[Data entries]
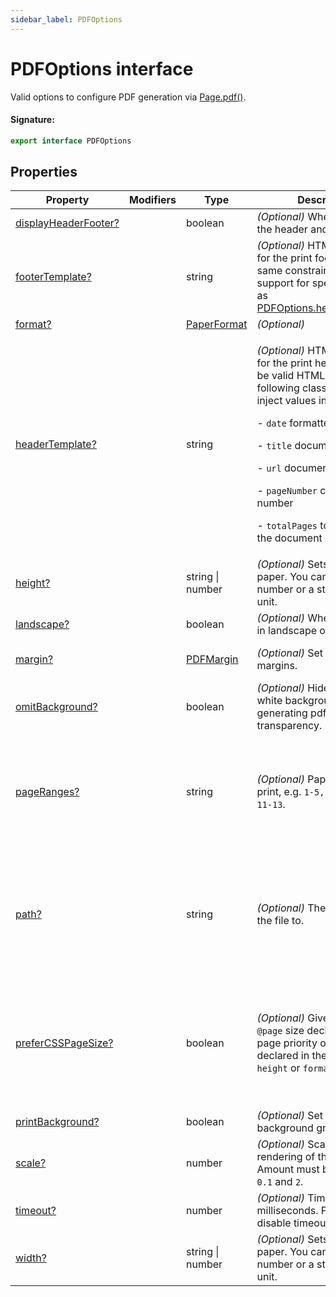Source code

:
 ```yaml
---
sidebar_label: PDFOptions
---
```


# PDFOptions interface

Valid options to configure PDF generation via [Page.pdf()](./puppeteer.page.pdf.md).

#### Signature:

```typescript
export interface PDFOptions
```

## Properties

| Property                                                              | Modifiers | Type                                      | Description                                                                                                                                                                                                                                                                                                                                                                                  | Default                                                                 |
| --------------------------------------------------------------------- | --------- | ----------------------------------------- | -------------------------------------------------------------------------------------------------------------------------------------------------------------------------------------------------------------------------------------------------------------------------------------------------------------------------------------------------------------------------------------------- | ----------------------------------------------------------------------- |
| [displayHeaderFooter?](./puppeteer.pdfoptions.displayheaderfooter.md) |           | boolean                                   | _(Optional)_ Whether to show the header and footer.                                                                                                                                                                                                                                                                                                                                          | false                                                                   |
| [footerTemplate?](./puppeteer.pdfoptions.footertemplate.md)           |           | string                                    | _(Optional)_ HTML template for the print footer. Has the same constraints and support for special classes as [PDFOptions.headerTemplate](./puppeteer.pdfoptions.headertemplate.md).                                                                                                                                                                                                          |                                                                         |
| [format?](./puppeteer.pdfoptions.format.md)                           |           | [PaperFormat](./puppeteer.paperformat.md) | _(Optional)_                                                                                                                                                                                                                                                                                                                                                                                 | <code>letter</code>.                                                    |
| [headerTemplate?](./puppeteer.pdfoptions.headertemplate.md)           |           | string                                    | <p>_(Optional)_ HTML template for the print header. Should be valid HTML with the following classes used to inject values into them:</p><p>- <code>date</code> formatted print date</p><p>- <code>title</code> document title</p><p>- <code>url</code> document location</p><p>- <code>pageNumber</code> current page number</p><p>- <code>totalPages</code> total pages in the document</p> |                                                                         |
| [height?](./puppeteer.pdfoptions.height.md)                           |           | string \| number                          | _(Optional)_ Sets the height of paper. You can pass in a number or a string with a unit.                                                                                                                                                                                                                                                                                                     |                                                                         |
| [landscape?](./puppeteer.pdfoptions.landscape.md)                     |           | boolean                                   | _(Optional)_ Whether to print in landscape orientation.                                                                                                                                                                                                                                                                                                                                      | = false                                                                 |
| [margin?](./puppeteer.pdfoptions.margin.md)                           |           | [PDFMargin](./puppeteer.pdfmargin.md)     | _(Optional)_ Set the PDF margins.                                                                                                                                                                                                                                                                                                                                                            | no margins are set.                                                     |
| [omitBackground?](./puppeteer.pdfoptions.omitbackground.md)           |           | boolean                                   | _(Optional)_ Hides default white background and allows generating pdfs with transparency.                                                                                                                                                                                                                                                                                                    | false                                                                   |
| [pageRanges?](./puppeteer.pdfoptions.pageranges.md)                   |           | string                                    | _(Optional)_ Paper ranges to print, e.g. <code>1-5, 8, 11-13</code>.                                                                                                                                                                                                                                                                                                                         | The empty string, which means all pages are printed.                    |
| [path?](./puppeteer.pdfoptions.path.md)                               |           | string                                    | _(Optional)_ The path to save the file to.                                                                                                                                                                                                                                                                                                                                                   | the empty string, which means the PDF will not be written to disk.      |
| [preferCSSPageSize?](./puppeteer.pdfoptions.prefercsspagesize.md)     |           | boolean                                   | _(Optional)_ Give any CSS <code>@page</code> size declared in the page priority over what is declared in the <code>width</code> or <code>height</code> or <code>format</code> option.                                                                                                                                                                                                        | <code>false</code>, which will scale the content to fit the paper size. |
| [printBackground?](./puppeteer.pdfoptions.printbackground.md)         |           | boolean                                   | _(Optional)_ Set to <code>true</code> to print background graphics.                                                                                                                                                                                                                                                                                                                          | false                                                                   |
| [scale?](./puppeteer.pdfoptions.scale.md)                             |           | number                                    | _(Optional)_ Scales the rendering of the web page. Amount must be between <code>0.1</code> and <code>2</code>.                                                                                                                                                                                                                                                                               | 1                                                                       |
| [timeout?](./puppeteer.pdfoptions.timeout.md)                         |           | number                                    | _(Optional)_ Timeout in milliseconds. Pass <code>0</code> to disable timeout.                                                                                                                                                                                                                                                                                                                | 30000                                                                   |
| [width?](./puppeteer.pdfoptions.width.md)                             |           | string \| number                          | _(Optional)_ Sets the width of paper. You can pass in a number or a string with a unit.                                                                                                                                                                                                                                                                                                      |                                                                         |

**Exercise description:**
The reply should hold every line of the records unchanged and no pictures.

**Task output:**
Source code

:
 ```yaml
---
sidebar_label: PDFOptions
---
```


# PDFOptions interface

Valid options to configure PDF generation via [Page.pdf()](./puppeteer.page.pdf.md).

#### Signature:

```typescript
export interface PDFOptions
```

## Properties

| Property                                                              | Modifiers | Type                                      | Description                                                                                                                                                                                                                                                                                                                                                                                  | Default                                                                 |
| --------------------------------------------------------------------- | --------- | ----------------------------------------- | -------------------------------------------------------------------------------------------------------------------------------------------------------------------------------------------------------------------------------------------------------------------------------------------------------------------------------------------------------------------------------------------- | ----------------------------------------------------------------------- |
| [displayHeaderFooter?](./puppeteer.pdfoptions.displayheaderfooter.md) |           | boolean                                   | _(Optional)_ Whether to show the header and footer.                                                                                                                                                                                                                                                                                                                                          | false                                                                   |
| [footerTemplate?](./puppeteer.pdfoptions.footertemplate.md)           |           | string                                    | _(Optional)_ HTML template for the print footer. Has the same constraints and support for special classes as [PDFOptions.headerTemplate](./puppeteer.pdfoptions.headertemplate.md).                                                                                                                                                                                                          |                                                                         |
| [format?](./puppeteer.pdfoptions.format.md)                           |           | [PaperFormat](./puppeteer.paperformat.md) | _(Optional)_                                                                                                                                                                                                                                                                                                                                                                                 | <code>letter</code>.                                                    |
| [headerTemplate?](./puppeteer.pdfoptions.headertemplate.md)           |           | string                                    | <p>_(Optional)_ HTML template for the print header. Should be valid HTML with the following classes used to inject values into them:</p><p>- <code>date</code> formatted print date</p><p>- <code>title</code> document title</p><p>- <code>url</code> document location</p><p>- <code>pageNumber</code> current page number</p><p>- <code>totalPages</code> total pages in the document</p> |                                                                         |
| [height?](./puppeteer.pdfoptions.height.md)                           |           | string \| number                          | _(Optional)_ Sets the height of paper. You can pass in a number or a string with a unit.                                                                                                                                                                                                                                                                                                     |                                                                         |
| [landscape?](./puppeteer.pdfoptions.landscape.md)                     |           | boolean                                   | _(Optional)_ Whether to print in landscape orientation.                                                                                                                                                                                                                                                                                                                                      | = false                                                                 |
| [margin?](./puppeteer.pdfoptions.margin.md)                           |           | [PDFMargin](./puppeteer.pdfmargin.md)     | _(Optional)_ Set the PDF margins.                                                                                                                                                                                                                                                                                                                                                            | no margins are set.                                                     |
| [omitBackground?](./puppeteer.pdfoptions.omitbackground.md)           |           | boolean                                   | _(Optional)_ Hides default white background and allows generating pdfs with transparency.                                                                                                                                                                                                                                                                                                    | false                                                                   |
| [pageRanges?](./puppeteer.pdfoptions.pageranges.md)                   |           | string                                    | _(Optional)_ Paper ranges to print, e.g. <code>1-5, 8, 11-13</code>.                                                                                                                                                                                                                                                                                                                         | The empty string, which means all pages are printed.                    |
| [path?](./puppeteer.pdfoptions.path.md)                               |           | string                                    | _(Optional)_ The path to save the file to.                                                                                                                                                                                                                                                                                                                                                   | the empty string, which means the PDF will not be written to disk.      |
| [preferCSSPageSize?](./puppeteer.pdfoptions.prefercsspagesize.md)     |           | boolean                                   | _(Optional)_ Give any CSS <code>@page</code> size declared in the page priority over what is declared in the <code>width</code> or <code>height</code> or <code>format</code> option.                                                                                                                                                                                                        | <code>false</code>, which will scale the content to fit the paper size. |
| [printBackground?](./puppeteer.pdfoptions.printbackground.md)         |           | boolean                                   | _(Optional)_ Set to <code>true</code> to print background graphics.                                                                                                                                                                                                                                                                                                                          | false                                                                   |
| [scale?](./puppeteer.pdfoptions.scale.md)                             |           | number                                    | _(Optional)_ Scales the rendering of the web page. Amount must be between <code>0.1</code> and <code>2</code>.                                                                                                                                                                                                                                                                               | 1                                                                       |
| [timeout?](./puppeteer.pdfoptions.timeout.md)                         |           | number                                    | _(Optional)_ Timeout in milliseconds. Pass <code>0</code> to disable timeout.                                                                                                                                                                                                                                                                                                                | 30000                                                                   |
| [width?](./puppeteer.pdfoptions.width.md)                             |           | string \| number                          | _(Optional)_ Sets the width of paper. You can pass in a number or a string with a unit.                                                                                                                                                                                                                                                                                                      |                                                                         |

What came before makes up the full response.